Biotech Limula secures $6.8M for gene therapy

Limula has raised a $6.8M seed round to lower costs of life-saving cell and gene therapy products.

The company is currently onboarding selected cell therapy developers to run pilots. The money raised will be used to advance software development.

The oversubscribed seed round was led by LifeX Ventures, with participation from Verve Ventures, Zühlke Ventures, Oxford Seed Fund, Lichtsteiner Foundation, W.A. de Vigier Foundation, the founders and angel investors.

Founded in 2020, the company focuses on making ‘ex vivo’ manipulation of cells more affordable. The founders witnessed that outdated manufacturing methods were a speed bump to the adoption of Cell and Gene Therapy products – like chimeric antigen receptor (CAR) T-cells. Combining breakthrough discoveries in genetic engineering and medicine led to a revolution in medicine, but boosting the patients’ own cells to produce a dose in a laboratory still requires too many manual steps. 

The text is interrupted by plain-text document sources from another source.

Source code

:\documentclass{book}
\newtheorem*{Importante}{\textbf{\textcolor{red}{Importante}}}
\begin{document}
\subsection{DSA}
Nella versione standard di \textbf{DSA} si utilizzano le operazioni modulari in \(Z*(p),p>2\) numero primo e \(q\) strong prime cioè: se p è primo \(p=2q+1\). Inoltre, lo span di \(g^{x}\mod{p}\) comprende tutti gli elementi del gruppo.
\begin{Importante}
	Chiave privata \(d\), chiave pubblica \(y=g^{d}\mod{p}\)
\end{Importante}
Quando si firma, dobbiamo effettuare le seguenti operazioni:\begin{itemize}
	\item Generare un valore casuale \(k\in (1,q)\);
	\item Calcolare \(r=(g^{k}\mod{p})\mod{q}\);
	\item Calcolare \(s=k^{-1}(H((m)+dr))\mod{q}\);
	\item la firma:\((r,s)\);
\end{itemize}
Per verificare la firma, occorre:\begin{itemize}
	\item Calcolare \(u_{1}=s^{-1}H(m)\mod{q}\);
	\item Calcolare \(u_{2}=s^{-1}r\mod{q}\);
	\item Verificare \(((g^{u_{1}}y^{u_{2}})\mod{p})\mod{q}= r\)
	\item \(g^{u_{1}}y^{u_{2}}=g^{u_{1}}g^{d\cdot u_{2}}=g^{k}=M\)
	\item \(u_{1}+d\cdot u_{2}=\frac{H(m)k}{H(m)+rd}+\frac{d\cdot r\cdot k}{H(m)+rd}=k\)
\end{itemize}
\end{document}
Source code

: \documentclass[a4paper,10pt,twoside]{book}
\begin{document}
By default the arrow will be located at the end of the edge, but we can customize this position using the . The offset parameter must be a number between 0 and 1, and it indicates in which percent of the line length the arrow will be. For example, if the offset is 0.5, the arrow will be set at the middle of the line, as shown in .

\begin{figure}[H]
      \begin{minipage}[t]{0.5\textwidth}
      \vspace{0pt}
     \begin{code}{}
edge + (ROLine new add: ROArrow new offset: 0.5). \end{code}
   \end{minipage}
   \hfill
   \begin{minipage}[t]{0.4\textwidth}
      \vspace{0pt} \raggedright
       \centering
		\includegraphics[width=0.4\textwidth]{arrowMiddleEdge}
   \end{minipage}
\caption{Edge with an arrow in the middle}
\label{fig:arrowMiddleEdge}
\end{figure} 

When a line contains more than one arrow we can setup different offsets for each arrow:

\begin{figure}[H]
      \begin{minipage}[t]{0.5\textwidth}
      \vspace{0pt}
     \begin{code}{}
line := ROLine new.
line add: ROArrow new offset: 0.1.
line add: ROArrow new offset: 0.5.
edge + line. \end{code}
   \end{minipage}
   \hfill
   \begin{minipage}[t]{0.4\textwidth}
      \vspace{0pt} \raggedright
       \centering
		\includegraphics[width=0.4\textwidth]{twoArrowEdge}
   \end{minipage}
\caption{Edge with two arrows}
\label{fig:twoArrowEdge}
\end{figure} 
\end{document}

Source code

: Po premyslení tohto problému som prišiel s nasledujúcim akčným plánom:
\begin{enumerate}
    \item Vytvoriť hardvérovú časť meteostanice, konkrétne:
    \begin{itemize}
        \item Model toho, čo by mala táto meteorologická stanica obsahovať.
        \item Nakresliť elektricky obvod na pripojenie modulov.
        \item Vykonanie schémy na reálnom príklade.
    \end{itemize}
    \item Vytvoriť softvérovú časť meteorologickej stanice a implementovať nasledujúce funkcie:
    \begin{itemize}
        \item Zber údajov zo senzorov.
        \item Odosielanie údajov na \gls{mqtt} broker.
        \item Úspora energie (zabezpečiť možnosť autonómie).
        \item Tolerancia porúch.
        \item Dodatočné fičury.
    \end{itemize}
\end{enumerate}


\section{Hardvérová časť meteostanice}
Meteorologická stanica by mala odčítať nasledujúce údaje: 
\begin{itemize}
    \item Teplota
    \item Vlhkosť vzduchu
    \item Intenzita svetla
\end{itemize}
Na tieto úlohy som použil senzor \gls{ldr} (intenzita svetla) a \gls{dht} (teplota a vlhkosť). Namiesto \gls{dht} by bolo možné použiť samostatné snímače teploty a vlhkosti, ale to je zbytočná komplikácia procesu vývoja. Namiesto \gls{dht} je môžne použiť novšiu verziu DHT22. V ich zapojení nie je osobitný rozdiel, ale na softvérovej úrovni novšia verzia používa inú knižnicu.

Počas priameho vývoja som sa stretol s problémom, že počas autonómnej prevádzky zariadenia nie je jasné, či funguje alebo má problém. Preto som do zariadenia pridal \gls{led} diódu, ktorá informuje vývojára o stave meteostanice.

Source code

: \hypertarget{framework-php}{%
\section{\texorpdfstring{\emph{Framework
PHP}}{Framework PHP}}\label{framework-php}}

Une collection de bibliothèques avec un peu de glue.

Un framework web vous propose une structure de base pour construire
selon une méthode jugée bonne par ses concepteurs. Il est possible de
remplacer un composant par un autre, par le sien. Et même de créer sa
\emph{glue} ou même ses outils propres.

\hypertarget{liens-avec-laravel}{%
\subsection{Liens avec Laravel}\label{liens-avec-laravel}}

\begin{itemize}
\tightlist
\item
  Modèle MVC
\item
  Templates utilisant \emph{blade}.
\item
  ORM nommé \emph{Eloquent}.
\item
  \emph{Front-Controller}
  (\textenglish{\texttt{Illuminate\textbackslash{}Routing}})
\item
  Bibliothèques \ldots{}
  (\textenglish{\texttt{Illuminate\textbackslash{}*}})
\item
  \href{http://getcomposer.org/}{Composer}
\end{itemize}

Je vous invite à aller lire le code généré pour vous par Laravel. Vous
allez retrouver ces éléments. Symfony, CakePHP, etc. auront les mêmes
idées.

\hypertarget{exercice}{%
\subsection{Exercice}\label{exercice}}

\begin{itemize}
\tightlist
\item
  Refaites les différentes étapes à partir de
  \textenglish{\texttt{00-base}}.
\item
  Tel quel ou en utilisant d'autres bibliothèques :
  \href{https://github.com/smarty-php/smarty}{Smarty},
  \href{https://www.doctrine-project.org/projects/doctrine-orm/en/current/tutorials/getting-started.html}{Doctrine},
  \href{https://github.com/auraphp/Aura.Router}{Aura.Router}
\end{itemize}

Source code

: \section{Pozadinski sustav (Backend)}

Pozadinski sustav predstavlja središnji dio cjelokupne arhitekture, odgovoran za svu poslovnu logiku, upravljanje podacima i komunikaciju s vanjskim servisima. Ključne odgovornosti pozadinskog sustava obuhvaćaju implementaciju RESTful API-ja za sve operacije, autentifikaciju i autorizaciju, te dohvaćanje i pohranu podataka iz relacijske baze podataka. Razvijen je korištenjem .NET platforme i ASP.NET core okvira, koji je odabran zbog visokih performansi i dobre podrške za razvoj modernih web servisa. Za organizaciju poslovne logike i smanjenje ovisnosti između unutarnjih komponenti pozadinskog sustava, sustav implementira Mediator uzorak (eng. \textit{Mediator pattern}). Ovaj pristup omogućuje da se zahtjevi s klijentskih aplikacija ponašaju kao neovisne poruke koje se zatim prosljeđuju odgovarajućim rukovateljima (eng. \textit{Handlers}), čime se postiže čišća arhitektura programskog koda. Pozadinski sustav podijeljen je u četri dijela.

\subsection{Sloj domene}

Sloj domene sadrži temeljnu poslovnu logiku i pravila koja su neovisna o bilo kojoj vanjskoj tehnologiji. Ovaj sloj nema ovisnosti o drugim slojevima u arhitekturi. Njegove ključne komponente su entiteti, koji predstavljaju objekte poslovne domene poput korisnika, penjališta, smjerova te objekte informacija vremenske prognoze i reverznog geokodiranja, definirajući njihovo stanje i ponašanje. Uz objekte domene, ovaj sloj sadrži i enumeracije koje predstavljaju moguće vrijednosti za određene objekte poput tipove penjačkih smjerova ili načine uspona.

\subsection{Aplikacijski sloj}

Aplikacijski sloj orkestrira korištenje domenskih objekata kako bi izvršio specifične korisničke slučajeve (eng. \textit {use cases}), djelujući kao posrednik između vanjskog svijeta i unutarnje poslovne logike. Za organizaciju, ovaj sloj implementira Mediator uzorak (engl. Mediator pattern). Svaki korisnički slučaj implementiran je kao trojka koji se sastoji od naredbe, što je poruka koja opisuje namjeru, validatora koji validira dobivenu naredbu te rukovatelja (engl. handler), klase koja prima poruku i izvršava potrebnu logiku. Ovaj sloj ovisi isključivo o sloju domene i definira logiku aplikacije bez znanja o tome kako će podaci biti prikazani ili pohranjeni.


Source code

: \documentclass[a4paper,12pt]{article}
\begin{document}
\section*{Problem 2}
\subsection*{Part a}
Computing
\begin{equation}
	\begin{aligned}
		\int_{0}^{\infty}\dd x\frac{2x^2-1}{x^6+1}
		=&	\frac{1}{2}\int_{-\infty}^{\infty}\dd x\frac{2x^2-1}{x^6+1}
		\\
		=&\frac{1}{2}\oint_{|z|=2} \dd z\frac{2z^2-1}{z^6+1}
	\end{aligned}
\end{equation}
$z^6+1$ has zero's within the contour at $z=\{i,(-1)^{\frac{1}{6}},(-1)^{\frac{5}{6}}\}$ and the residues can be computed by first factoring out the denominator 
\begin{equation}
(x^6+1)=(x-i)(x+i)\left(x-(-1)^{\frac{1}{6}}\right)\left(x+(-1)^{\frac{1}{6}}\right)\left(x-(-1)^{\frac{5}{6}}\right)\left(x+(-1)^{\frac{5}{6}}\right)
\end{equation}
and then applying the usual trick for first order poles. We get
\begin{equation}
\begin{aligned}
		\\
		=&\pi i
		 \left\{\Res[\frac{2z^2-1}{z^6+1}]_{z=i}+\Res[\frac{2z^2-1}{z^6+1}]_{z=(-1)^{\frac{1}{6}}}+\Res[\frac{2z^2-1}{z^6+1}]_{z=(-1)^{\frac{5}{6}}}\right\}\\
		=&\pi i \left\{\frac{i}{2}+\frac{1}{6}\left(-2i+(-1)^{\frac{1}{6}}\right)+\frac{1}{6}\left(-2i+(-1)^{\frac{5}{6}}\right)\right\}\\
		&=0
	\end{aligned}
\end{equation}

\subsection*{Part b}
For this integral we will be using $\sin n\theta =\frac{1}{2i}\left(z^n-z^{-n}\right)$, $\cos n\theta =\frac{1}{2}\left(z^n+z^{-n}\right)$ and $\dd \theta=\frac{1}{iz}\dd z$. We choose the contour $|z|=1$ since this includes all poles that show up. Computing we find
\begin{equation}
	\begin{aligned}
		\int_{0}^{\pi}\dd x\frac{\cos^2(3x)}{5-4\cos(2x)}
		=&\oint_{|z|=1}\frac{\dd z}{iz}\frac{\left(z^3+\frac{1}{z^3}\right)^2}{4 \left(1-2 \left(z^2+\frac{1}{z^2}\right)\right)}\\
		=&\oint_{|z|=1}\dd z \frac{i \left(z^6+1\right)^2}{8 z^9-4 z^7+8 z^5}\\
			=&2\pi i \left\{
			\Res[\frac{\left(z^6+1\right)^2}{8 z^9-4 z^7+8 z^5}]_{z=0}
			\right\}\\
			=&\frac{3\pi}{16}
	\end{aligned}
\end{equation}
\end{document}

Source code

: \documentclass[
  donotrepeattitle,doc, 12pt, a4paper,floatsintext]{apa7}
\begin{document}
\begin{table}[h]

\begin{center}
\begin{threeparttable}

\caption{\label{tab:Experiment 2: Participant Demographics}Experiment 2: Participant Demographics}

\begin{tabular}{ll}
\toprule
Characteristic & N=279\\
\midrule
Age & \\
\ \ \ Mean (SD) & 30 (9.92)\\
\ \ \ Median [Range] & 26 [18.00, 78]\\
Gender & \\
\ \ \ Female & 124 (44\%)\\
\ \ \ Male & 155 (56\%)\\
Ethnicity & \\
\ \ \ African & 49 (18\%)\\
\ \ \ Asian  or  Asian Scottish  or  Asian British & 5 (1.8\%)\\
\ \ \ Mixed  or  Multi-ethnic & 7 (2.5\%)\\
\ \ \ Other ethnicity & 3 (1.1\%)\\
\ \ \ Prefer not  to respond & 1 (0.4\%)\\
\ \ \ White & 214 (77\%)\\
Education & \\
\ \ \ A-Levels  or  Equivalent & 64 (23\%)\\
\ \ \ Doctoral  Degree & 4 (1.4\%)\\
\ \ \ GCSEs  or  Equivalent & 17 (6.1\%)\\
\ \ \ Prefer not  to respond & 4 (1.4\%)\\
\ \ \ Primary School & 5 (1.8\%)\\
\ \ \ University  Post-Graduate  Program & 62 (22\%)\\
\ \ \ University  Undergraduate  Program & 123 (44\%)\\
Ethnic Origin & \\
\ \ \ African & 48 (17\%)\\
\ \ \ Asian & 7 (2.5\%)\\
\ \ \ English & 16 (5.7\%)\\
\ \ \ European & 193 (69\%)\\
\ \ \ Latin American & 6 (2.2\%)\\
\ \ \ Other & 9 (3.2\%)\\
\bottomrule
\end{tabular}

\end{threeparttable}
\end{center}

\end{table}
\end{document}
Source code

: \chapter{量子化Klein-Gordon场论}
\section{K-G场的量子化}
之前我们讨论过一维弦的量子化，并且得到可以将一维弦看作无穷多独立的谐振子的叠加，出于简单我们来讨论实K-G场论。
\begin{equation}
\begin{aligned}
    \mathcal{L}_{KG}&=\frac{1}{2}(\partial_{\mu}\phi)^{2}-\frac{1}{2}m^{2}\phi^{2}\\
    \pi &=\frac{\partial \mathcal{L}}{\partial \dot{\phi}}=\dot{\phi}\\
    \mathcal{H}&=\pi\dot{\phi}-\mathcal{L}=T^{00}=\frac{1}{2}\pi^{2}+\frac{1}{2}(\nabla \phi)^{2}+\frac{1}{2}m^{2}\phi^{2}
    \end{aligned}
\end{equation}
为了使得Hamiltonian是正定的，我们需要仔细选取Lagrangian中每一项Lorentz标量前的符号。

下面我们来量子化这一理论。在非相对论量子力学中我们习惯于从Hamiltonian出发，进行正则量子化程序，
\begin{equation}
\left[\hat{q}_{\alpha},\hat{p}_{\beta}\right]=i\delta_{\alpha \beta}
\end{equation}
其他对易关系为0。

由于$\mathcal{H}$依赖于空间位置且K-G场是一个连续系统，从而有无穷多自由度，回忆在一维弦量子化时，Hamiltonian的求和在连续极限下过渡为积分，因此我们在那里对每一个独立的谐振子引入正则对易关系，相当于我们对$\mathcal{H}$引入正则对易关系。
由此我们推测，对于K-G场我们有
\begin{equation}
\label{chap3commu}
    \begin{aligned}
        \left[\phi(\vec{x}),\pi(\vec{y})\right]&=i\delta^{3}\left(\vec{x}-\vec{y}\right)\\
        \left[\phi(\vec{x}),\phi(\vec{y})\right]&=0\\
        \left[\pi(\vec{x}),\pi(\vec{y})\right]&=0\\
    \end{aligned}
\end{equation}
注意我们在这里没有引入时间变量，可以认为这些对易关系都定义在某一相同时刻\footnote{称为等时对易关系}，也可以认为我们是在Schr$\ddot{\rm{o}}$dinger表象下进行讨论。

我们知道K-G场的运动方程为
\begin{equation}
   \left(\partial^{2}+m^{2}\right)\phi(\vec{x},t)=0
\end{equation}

Highly skilled labour and sterile infrastructures represent the majority of the costs of therapy, leading to a price tag of $500,000 or more per dose. As a result, these treatments are inaccessible for a majority of eligible patients.

The technology can be used by cell therapy providers in their transition from pre-clinical evaluation to clinical trials, and later commercial scale manufacturing of clinical-grade cell products.

After completing an initial proof of concept, the company launched a program to provide selected industry and academic partners access to the innovative platform ahead of its commercial launch. With the aim to broaden the scope of applications, Limula has signed partnerships with several research centres including San Raffaele Telethon Institute for Gene Therapy in Milan, Italy.

Luc Henry, co-founder and CEO of Limula said: "Our team is driven by the ambitious goal of developing tools that are based on a fundamentally novel way of manipulating cells outside of the body. Our technology supports manufacturing workflows that are impossible to automate with existing tools. We believe automation is the only route to scalability and digital traceability. These two aspects are keys unlocking the full potential of Cell and Gene Therapy, making them accessible to the many, not just the few”.